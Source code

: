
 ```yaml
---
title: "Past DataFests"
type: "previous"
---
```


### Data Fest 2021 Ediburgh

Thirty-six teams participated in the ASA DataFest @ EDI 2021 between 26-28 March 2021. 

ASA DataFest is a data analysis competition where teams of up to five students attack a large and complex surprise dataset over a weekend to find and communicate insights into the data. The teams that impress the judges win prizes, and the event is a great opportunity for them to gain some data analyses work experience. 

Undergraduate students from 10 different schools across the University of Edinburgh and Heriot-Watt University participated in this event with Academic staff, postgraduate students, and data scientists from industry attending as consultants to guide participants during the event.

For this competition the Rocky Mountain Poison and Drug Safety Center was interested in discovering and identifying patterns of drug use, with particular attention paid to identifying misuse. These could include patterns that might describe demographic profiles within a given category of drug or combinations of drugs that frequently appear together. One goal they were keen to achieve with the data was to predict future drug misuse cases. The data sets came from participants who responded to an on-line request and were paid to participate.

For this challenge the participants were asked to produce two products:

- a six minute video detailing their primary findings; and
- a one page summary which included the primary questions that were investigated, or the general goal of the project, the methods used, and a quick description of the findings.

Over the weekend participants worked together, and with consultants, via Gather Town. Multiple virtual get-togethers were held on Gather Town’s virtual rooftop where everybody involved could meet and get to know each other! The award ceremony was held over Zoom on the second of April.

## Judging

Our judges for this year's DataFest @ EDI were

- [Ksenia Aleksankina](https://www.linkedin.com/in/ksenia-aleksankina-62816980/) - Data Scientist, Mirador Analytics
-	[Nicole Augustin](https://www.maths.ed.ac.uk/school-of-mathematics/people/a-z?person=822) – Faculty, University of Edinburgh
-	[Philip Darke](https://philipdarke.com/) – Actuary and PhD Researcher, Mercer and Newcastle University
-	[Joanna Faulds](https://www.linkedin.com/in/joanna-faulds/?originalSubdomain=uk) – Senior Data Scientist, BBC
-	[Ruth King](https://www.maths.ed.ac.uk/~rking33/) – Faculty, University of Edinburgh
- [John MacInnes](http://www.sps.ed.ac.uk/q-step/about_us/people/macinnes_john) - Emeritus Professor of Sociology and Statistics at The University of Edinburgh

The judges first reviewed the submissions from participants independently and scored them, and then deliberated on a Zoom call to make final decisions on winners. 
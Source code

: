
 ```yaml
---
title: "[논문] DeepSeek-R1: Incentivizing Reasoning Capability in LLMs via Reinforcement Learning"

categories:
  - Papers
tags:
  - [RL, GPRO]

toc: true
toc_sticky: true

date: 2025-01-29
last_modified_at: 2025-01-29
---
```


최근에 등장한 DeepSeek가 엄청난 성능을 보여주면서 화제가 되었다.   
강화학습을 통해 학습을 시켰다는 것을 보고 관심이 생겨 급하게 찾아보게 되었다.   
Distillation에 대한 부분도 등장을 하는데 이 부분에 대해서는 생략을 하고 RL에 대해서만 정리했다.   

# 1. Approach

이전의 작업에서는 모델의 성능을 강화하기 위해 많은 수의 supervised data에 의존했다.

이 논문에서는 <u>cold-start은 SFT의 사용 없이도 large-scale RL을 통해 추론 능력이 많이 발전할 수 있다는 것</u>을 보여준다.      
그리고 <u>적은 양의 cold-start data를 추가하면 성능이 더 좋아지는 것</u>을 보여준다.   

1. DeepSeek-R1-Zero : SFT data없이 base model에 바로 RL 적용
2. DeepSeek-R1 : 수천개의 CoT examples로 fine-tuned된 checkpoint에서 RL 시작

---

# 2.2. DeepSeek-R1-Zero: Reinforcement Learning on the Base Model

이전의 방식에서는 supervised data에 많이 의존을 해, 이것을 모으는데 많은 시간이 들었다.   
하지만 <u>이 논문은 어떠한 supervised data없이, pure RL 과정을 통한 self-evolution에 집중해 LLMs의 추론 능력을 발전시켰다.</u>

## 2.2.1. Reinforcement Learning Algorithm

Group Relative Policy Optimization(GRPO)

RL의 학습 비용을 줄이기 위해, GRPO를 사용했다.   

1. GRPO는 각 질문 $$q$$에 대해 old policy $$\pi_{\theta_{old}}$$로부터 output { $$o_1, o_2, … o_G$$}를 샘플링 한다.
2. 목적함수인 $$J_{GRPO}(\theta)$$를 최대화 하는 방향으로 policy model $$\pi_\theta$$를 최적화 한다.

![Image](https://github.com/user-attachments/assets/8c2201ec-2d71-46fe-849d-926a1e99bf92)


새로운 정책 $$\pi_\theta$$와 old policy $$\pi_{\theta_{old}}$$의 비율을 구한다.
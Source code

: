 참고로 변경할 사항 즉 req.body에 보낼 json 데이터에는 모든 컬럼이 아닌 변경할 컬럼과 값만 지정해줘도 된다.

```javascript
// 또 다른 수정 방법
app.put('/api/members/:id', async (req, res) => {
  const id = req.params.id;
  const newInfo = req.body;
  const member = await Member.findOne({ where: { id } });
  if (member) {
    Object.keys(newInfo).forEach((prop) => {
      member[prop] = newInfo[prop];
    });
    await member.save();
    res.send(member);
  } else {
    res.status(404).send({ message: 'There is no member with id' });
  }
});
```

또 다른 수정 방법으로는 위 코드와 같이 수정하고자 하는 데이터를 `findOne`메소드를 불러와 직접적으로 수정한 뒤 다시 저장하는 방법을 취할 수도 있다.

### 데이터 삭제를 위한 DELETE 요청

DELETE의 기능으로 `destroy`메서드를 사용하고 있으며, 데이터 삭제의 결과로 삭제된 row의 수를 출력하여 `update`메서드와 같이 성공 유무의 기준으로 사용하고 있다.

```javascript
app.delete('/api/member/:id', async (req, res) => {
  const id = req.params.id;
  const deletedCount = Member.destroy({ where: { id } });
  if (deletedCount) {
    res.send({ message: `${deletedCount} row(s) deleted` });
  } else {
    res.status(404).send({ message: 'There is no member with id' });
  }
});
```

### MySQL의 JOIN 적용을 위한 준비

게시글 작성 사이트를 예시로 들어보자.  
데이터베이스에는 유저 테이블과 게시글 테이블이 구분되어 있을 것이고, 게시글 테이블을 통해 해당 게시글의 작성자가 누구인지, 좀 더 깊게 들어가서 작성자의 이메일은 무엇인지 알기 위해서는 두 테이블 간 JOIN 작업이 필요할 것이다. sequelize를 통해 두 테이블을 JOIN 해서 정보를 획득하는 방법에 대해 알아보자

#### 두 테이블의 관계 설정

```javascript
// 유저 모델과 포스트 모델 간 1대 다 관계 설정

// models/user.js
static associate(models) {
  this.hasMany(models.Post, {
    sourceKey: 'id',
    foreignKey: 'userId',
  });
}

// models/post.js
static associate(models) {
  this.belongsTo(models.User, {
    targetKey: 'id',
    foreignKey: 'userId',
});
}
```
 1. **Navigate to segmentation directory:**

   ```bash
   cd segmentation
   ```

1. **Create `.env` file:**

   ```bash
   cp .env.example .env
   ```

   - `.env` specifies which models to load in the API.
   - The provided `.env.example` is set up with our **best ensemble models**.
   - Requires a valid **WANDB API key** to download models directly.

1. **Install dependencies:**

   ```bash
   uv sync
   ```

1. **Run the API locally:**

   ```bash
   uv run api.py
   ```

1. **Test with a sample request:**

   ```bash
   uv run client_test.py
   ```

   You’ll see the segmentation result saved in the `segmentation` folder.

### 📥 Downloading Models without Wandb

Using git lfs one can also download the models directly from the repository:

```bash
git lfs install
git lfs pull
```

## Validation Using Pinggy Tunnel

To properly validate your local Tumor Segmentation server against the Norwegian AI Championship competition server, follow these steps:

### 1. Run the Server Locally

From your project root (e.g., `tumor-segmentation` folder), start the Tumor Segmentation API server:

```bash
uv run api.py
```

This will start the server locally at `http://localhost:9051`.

= = = =

## THE TASK
In the lines above, find the word "University" and copy each line that contains it.

## PROBLEM SOLUTION
Undergraduate students from 10 different schools across the University of Edinburgh and Heriot-Watt University participated in this event with Academic staff, postgraduate students, and data scientists from industry attending as consultants to guide participants during the event.
-	[Nicole Augustin](https://www.maths.ed.ac.uk/school-of-mathematics/people/a-z?person=822) – Faculty, University of Edinburgh
-	[Philip Darke](https://philipdarke.com/) – Actuary and PhD Researcher, Mercer and Newcastle University
-	[Ruth King](https://www.maths.ed.ac.uk/~rking33/) – Faculty, University of Edinburgh
- [John MacInnes](http://www.sps.ed.ac.uk/q-step/about_us/people/macinnes_john) - Emeritus Professor of Sociology and Statistics at The University of Edinburgh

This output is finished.